[Records from a dataset]
"""

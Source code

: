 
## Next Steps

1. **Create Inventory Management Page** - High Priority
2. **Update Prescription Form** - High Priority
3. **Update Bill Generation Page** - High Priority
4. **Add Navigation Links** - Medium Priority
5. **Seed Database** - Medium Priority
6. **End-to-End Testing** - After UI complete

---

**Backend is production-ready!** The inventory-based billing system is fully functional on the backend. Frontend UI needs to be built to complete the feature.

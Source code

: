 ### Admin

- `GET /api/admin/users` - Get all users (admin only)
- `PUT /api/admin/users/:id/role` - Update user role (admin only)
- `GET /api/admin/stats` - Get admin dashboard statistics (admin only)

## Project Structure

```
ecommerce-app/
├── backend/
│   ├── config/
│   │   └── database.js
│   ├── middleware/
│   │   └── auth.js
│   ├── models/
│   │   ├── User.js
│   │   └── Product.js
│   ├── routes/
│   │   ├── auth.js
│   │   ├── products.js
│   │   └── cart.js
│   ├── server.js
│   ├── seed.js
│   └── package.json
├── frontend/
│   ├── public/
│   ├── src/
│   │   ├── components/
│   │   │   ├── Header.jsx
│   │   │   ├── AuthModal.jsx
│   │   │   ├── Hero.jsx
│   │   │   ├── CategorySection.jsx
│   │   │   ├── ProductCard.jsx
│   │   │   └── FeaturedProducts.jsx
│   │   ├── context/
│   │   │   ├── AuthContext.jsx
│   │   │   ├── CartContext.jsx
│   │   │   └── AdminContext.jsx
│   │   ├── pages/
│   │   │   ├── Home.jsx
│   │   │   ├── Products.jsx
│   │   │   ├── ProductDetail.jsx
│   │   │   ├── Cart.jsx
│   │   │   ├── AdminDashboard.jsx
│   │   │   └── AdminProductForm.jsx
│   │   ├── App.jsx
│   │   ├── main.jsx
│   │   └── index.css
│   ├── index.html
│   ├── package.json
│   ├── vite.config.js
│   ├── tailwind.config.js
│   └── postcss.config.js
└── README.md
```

"""

▶ The task:
Copy out, from the data above, each line where the string "Update" is present.

▶ Response to the exercise:
2. **Update Prescription Form** - High Priority
3. **Update Bill Generation Page** - High Priority
- `PUT /api/admin/users/:id/role` - Update user role (admin only)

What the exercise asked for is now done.